ClinVar

Description

Variant summary: CFTR c.2476G>A (p.Glu826Lys) results in a conservative amino acid change located in the CFTR regulator domain of the encoded protein sequence. Four of five in-silico tools predict a damaging effect of the variant on protein function. The variant allele was found at a frequency of 2.6e-05 in 192496 control chromosomes. The available data on variant occurrences in the general population are insufficient to allow any conclusion about variant significance. c.2476G>A has been reported in the literature in control individuals (Morea 2005, Tzetis 2007), in a CF patient (Prontera 2016), and in a sarcoidosis patient (Bombieri 1998). These report(s) do not provide unequivocal conclusions about association of the variant with Cystic Fibrosis.

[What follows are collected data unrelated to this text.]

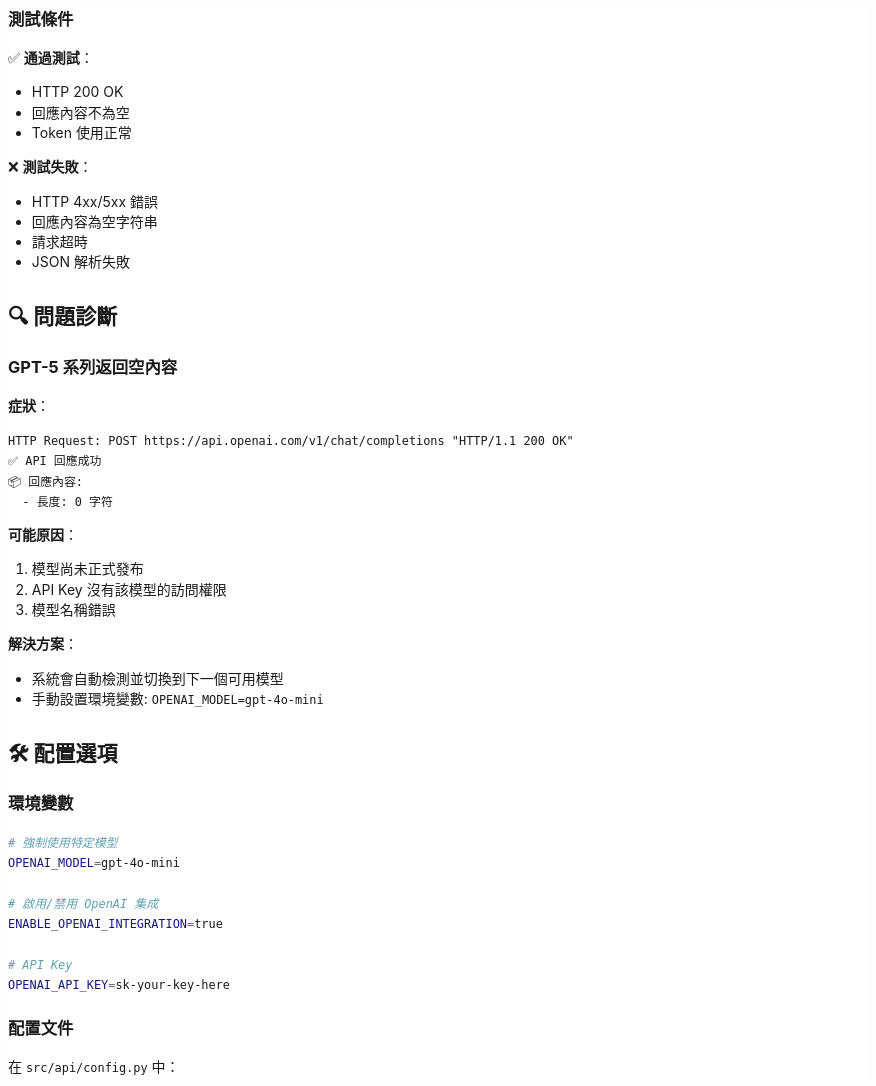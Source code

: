 ### 測試條件

✅ **通過測試**：
- HTTP 200 OK
- 回應內容不為空
- Token 使用正常

❌ **測試失敗**：
- HTTP 4xx/5xx 錯誤
- 回應內容為空字符串
- 請求超時
- JSON 解析失敗

## 🔍 問題診斷

### GPT-5 系列返回空內容

**症狀**：
```
HTTP Request: POST https://api.openai.com/v1/chat/completions "HTTP/1.1 200 OK"
✅ API 回應成功
📦 回應內容:
  - 長度: 0 字符
```

**可能原因**：
1. 模型尚未正式發布
2. API Key 沒有該模型的訪問權限
3. 模型名稱錯誤

**解決方案**：
- 系統會自動檢測並切換到下一個可用模型
- 手動設置環境變數: `OPENAI_MODEL=gpt-4o-mini`

## 🛠️ 配置選項

### 環境變數

```bash
# 強制使用特定模型
OPENAI_MODEL=gpt-4o-mini

# 啟用/禁用 OpenAI 集成
ENABLE_OPENAI_INTEGRATION=true

# API Key
OPENAI_API_KEY=sk-your-key-here
```

### 配置文件

在 `src/api/config.py` 中：
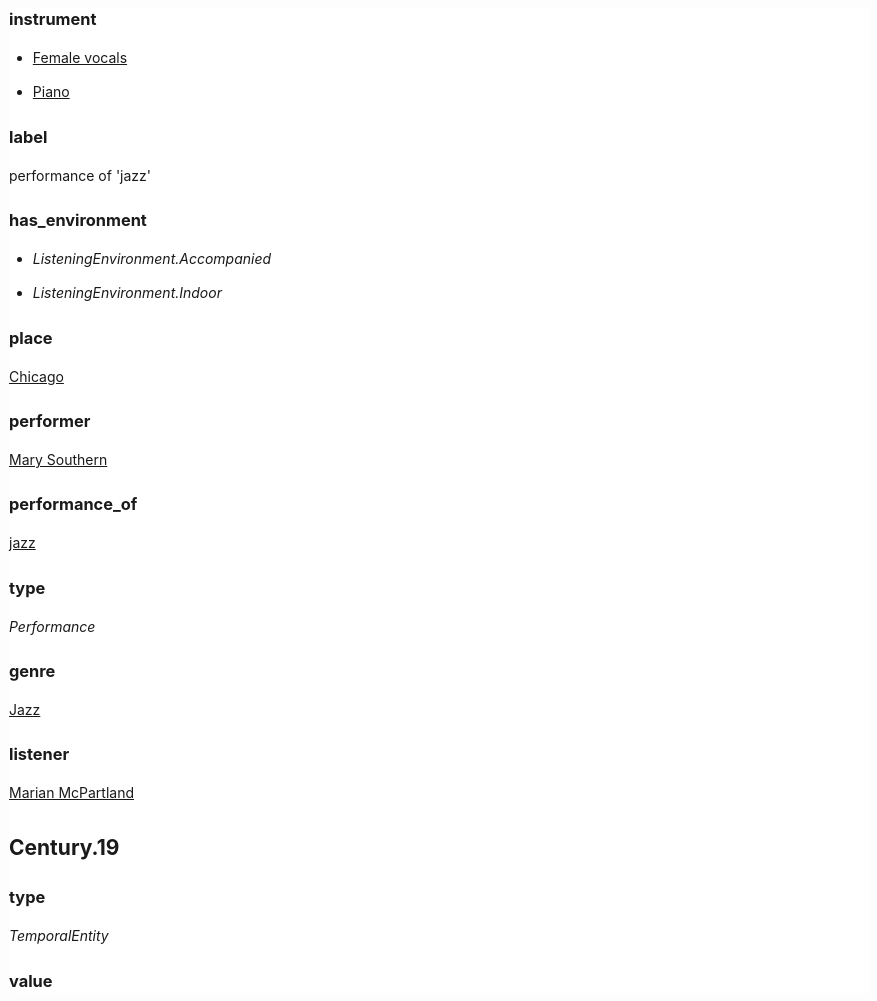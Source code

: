 ### instrument

 - [Female vocals](#Female-vocals)

 - [Piano](#Piano)

### label


performance of 'jazz'

### has_environment

 - *ListeningEnvironment.Accompanied*

 - *ListeningEnvironment.Indoor*

### place


[Chicago](#Chicago)

### performer


[Mary Southern](#Mary-Southern)

### performance_of


[jazz](#jazz)

### type


*Performance*

### genre


[Jazz](#Jazz)

### listener


[Marian McPartland](#Marian-McPartland)

## Century.19

### type


*TemporalEntity*

### value

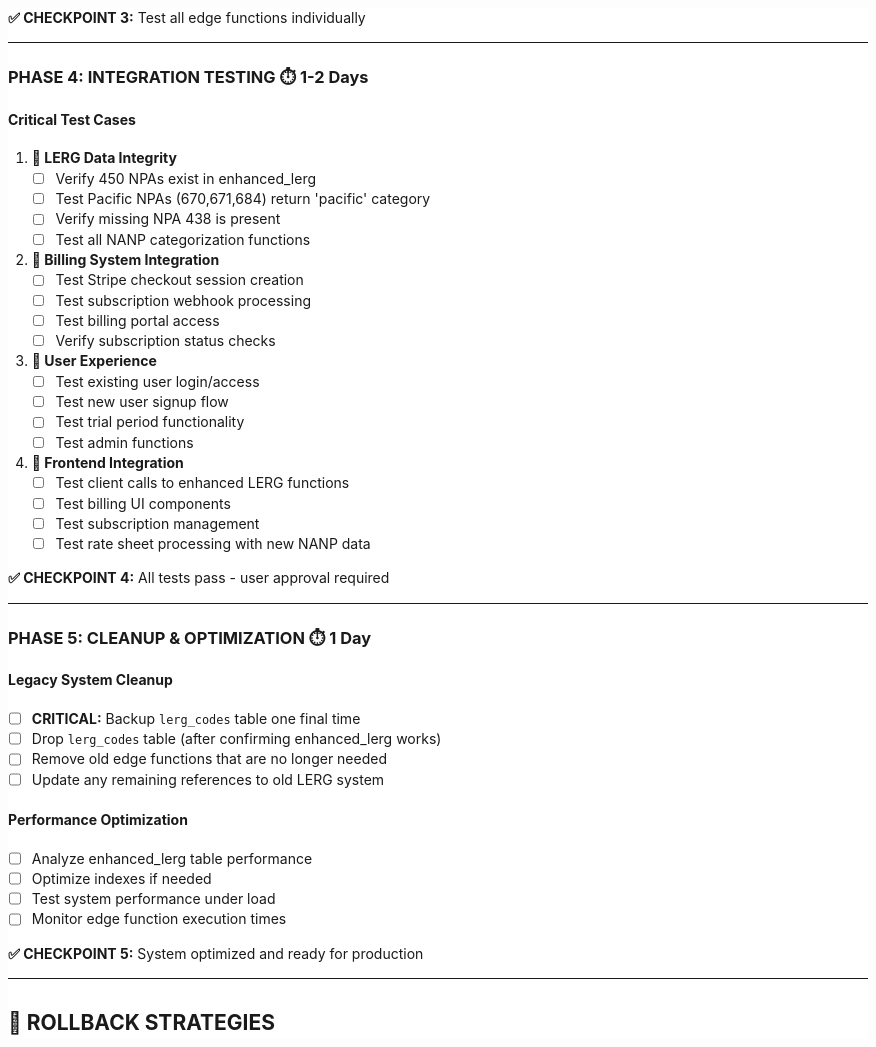 **✅ CHECKPOINT 3:** Test all edge functions individually

---

### **PHASE 4: INTEGRATION TESTING** ⏱️ 1-2 Days

#### **Critical Test Cases**
1. **🔴 LERG Data Integrity**
   - [ ] Verify 450 NPAs exist in enhanced_lerg
   - [ ] Test Pacific NPAs (670,671,684) return 'pacific' category
   - [ ] Verify missing NPA 438 is present
   - [ ] Test all NANP categorization functions

2. **🔴 Billing System Integration**
   - [ ] Test Stripe checkout session creation
   - [ ] Test subscription webhook processing
   - [ ] Test billing portal access
   - [ ] Verify subscription status checks

3. **🔴 User Experience**
   - [ ] Test existing user login/access
   - [ ] Test new user signup flow
   - [ ] Test trial period functionality
   - [ ] Test admin functions

4. **🔴 Frontend Integration**
   - [ ] Test client calls to enhanced LERG functions
   - [ ] Test billing UI components
   - [ ] Test subscription management
   - [ ] Test rate sheet processing with new NANP data

**✅ CHECKPOINT 4:** All tests pass - user approval required

---

### **PHASE 5: CLEANUP & OPTIMIZATION** ⏱️ 1 Day

#### **Legacy System Cleanup**
- [ ] **CRITICAL:** Backup `lerg_codes` table one final time
- [ ] Drop `lerg_codes` table (after confirming enhanced_lerg works)
- [ ] Remove old edge functions that are no longer needed
- [ ] Update any remaining references to old LERG system

#### **Performance Optimization**
- [ ] Analyze enhanced_lerg table performance
- [ ] Optimize indexes if needed
- [ ] Test system performance under load
- [ ] Monitor edge function execution times

**✅ CHECKPOINT 5:** System optimized and ready for production

---

## 🔄 ROLLBACK STRATEGIES
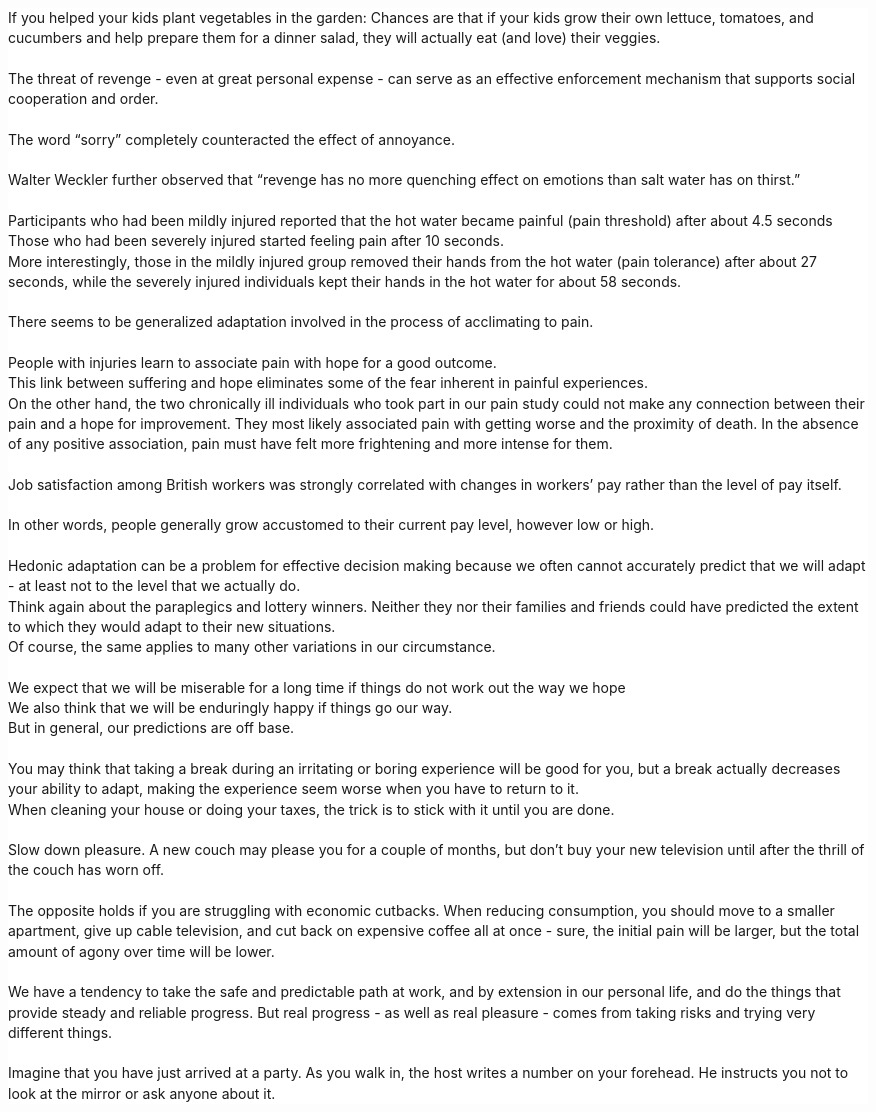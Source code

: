 If you helped your kids plant vegetables in the garden: Chances are that if your kids grow their own lettuce, tomatoes, and cucumbers and help prepare them for a dinner salad, they will actually eat (and love) their veggies.<br>
<br>
The threat of revenge - even at great personal expense - can serve as an effective enforcement mechanism that supports social cooperation and order.<br>
<br>
The word “sorry” completely counteracted the effect of annoyance.<br>
<br>
Walter Weckler further observed that “revenge has no more quenching effect on emotions than salt water has on thirst.”<br>
<br>
Participants who had been mildly injured reported that the hot water became painful (pain threshold) after about 4.5 seconds<br>
Those who had been severely injured started feeling pain after 10 seconds.<br>
More interestingly, those in the mildly injured group removed their hands from the hot water (pain tolerance) after about 27 seconds, while the severely injured individuals kept their hands in the hot water for about 58 seconds.<br>
<br>
There seems to be generalized adaptation involved in the process of acclimating to pain.<br>
<br>
People with injuries learn to associate pain with hope for a good outcome.<br>
This link between suffering and hope eliminates some of the fear inherent in painful experiences.<br>
On the other hand, the two chronically ill individuals who took part in our pain study could not make any connection between their pain and a hope for improvement. They most likely associated pain with getting worse and the proximity of death. In the absence of any positive association, pain must have felt more frightening and more intense for them.<br>
<br>
Job satisfaction among British workers was strongly correlated with changes in workers’ pay rather than the level of pay itself.<br>
<br>
In other words, people generally grow accustomed to their current pay level, however low or high.<br>
<br>
Hedonic adaptation can be a problem for effective decision making because we often cannot accurately predict that we will adapt - at least not to the level that we actually do.<br>
Think again about the paraplegics and lottery winners. Neither they nor their families and friends could have predicted the extent to which they would adapt to their new situations.<br>
Of course, the same applies to many other variations in our circumstance.<br>
<br>
We expect that we will be miserable for a long time if things do not work out the way we hope<br>
We also think that we will be enduringly happy if things go our way.<br>
But in general, our predictions are off base.<br>
<br>
You may think that taking a break during an irritating or boring experience will be good for you, but a break actually decreases your ability to adapt, making the experience seem worse when you have to return to it.<br>
When cleaning your house or doing your taxes, the trick is to stick with it until you are done.<br>
<br>
Slow down pleasure. A new couch may please you for a couple of months, but don’t buy your new television until after the thrill of the couch has worn off.<br>
<br>
The opposite holds if you are struggling with economic cutbacks. When reducing consumption, you should move to a smaller apartment, give up cable television, and cut back on expensive coffee all at once - sure, the initial pain will be larger, but the total amount of agony over time will be lower.<br>
<br>
We have a tendency to take the safe and predictable path at work, and by extension in our personal life, and do the things that provide steady and reliable progress.  But real progress - as well as real pleasure - comes from taking risks and trying very different things.<br>
<br>
Imagine that you have just arrived at a party. As you walk in, the host writes a number on your forehead. He instructs you not to look at the mirror or ask anyone about it.<br>
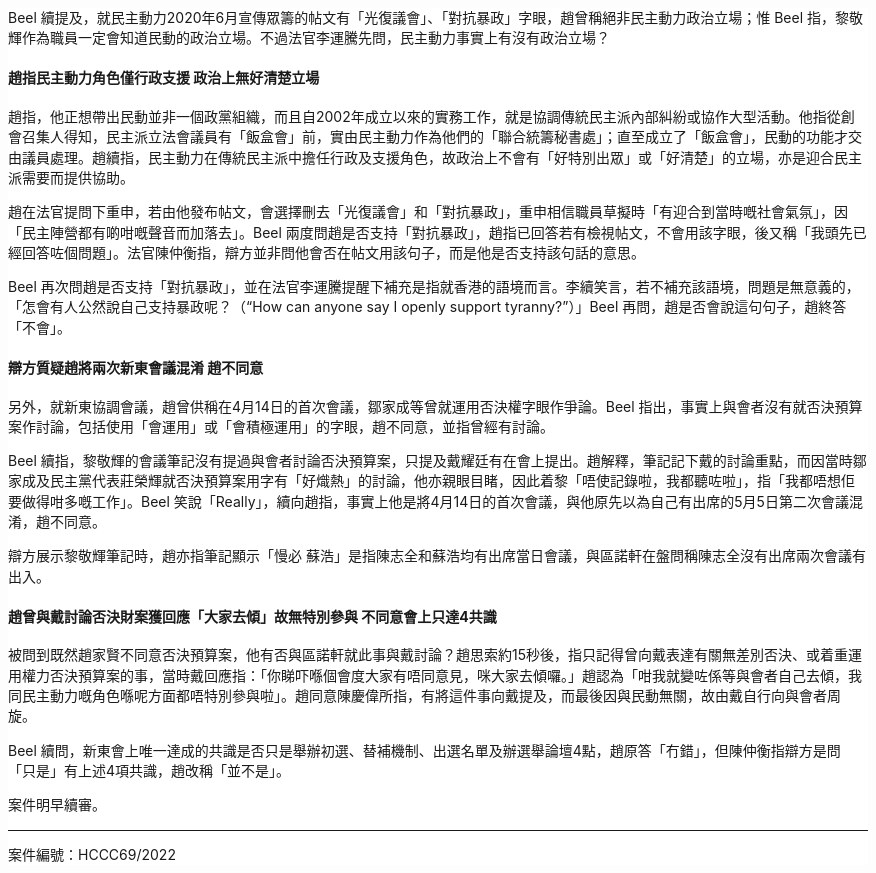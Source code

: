 Beel 續提及，就民主動力2020年6月宣傳眾籌的帖文有「光復議會」、「對抗暴政」字眼，趙曾稱絕非民主動力政治立場；惟 Beel 指，黎敬輝作為職員一定會知道民動的政治立場。不過法官李運騰先問，民主動力事實上有沒有政治立場？

#### 趙指民主動力角色僅行政支援 政治上無好清楚立場

趙指，他正想帶出民動並非一個政黨組織，而且自2002年成立以來的實務工作，就是協調傳統民主派內部糾紛或協作大型活動。他指從創會召集人得知，民主派立法會議員有「飯盒會」前，實由民主動力作為他們的「聯合統籌秘書處」；直至成立了「飯盒會」，民動的功能才交由議員處理。趙續指，民主動力在傳統民主派中擔任行政及支援角色，故政治上不會有「好特別出眾」或「好清楚」的立場，亦是迎合民主派需要而提供協助。

趙在法官提問下重申，若由他發布帖文，會選擇刪去「光復議會」和「對抗暴政」，重申相信職員草擬時「有迎合到當時嘅社會氣氛」，因「民主陣營都有啲咁嘅聲音而加落去」。Beel 兩度問趙是否支持「對抗暴政」，趙指已回答若有檢視帖文，不會用該字眼，後又稱「我頭先已經回答咗個問題」。法官陳仲衡指，辯方並非問他會否在帖文用該句子，而是他是否支持該句話的意思。

Beel 再次問趙是否支持「對抗暴政」，並在法官李運騰提醒下補充是指就香港的語境而言。李續笑言，若不補充該語境，問題是無意義的，「怎會有人公然說自己支持暴政呢？（“How can anyone say I openly support tyranny?”）」Beel 再問，趙是否會說這句句子，趙終答「不會」。

#### 辯方質疑趙將兩次新東會議混淆 趙不同意

另外，就新東協調會議，趙曾供稱在4月14日的首次會議，鄒家成等曾就運用否決權字眼作爭論。Beel 指出，事實上與會者沒有就否決預算案作討論，包括使用「會運用」或「會積極運用」的字眼，趙不同意，並指曾經有討論。

Beel 續指，黎敬輝的會議筆記沒有提過與會者討論否決預算案，只提及戴耀廷有在會上提出。趙解釋，筆記記下戴的討論重點，而因當時鄒家成及民主黨代表莊榮輝就否決預算案用字有「好熾熱」的討論，他亦親眼目睹，因此着黎「唔使記錄啦，我都聽咗啦」，指「我都唔想佢要做得咁多嘅工作」。Beel 笑說「Really」，續向趙指，事實上他是將4月14日的首次會議，與他原先以為自己有出席的5月5日第二次會議混淆，趙不同意。

辯方展示黎敬輝筆記時，趙亦指筆記顯示「慢必 蘇浩」是指陳志全和蘇浩均有出席當日會議，與區諾軒在盤問稱陳志全沒有出席兩次會議有出入。

#### 趙曾與戴討論否決財案獲回應「大家去傾」故無特別參與 不同意會上只達4共識

被問到既然趙家賢不同意否決預算案，他有否與區諾軒就此事與戴討論？趙思索約15秒後，指只記得曾向戴表達有關無差別否決、或着重運用權力否決預算案的事，當時戴回應指：「你睇吓喺個會度大家有唔同意見，咪大家去傾囉。」趙認為「咁我就變咗係等與會者自己去傾，我同民主動力嘅角色喺呢方面都唔特別參與啦」。趙同意陳慶偉所指，有將這件事向戴提及，而最後因與民動無關，故由戴自行向與會者周旋。

Beel 續問，新東會上唯一達成的共識是否只是舉辦初選、替補機制、出選名單及辦選舉論壇4點，趙原答「冇錯」，但陳仲衡指辯方是問「只是」有上述4項共識，趙改稱「並不是」。

案件明早續審。

---

案件編號：HCCC69/2022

At-least one co-occurrence in cis with other pathogenic variant(s) have been reported (CFTR c.5T_TG12; CFTR c.3308T>A, p.I1103K), providing supporting evidence for a benign role (Claustres 2017, CFTR-France database, Prontera_2016). At least two publications report experimental evidence evaluating an impact on protein function. While the variant did not affect the protein maturation, it was reported to result in a slightly lower open channel probability, however single channel conductances were not different from the wild-type (Wei 1998, Vankeerberghen 1998). Six clinical diagnostic laboratories have submitted clinical-significance assessments for this variant to ClinVar after 2014 without evidence for independent evaluation. All laboratories classified the variant as uncertain significance. Based on the evidence outlined above, the variant was classified as uncertain significance.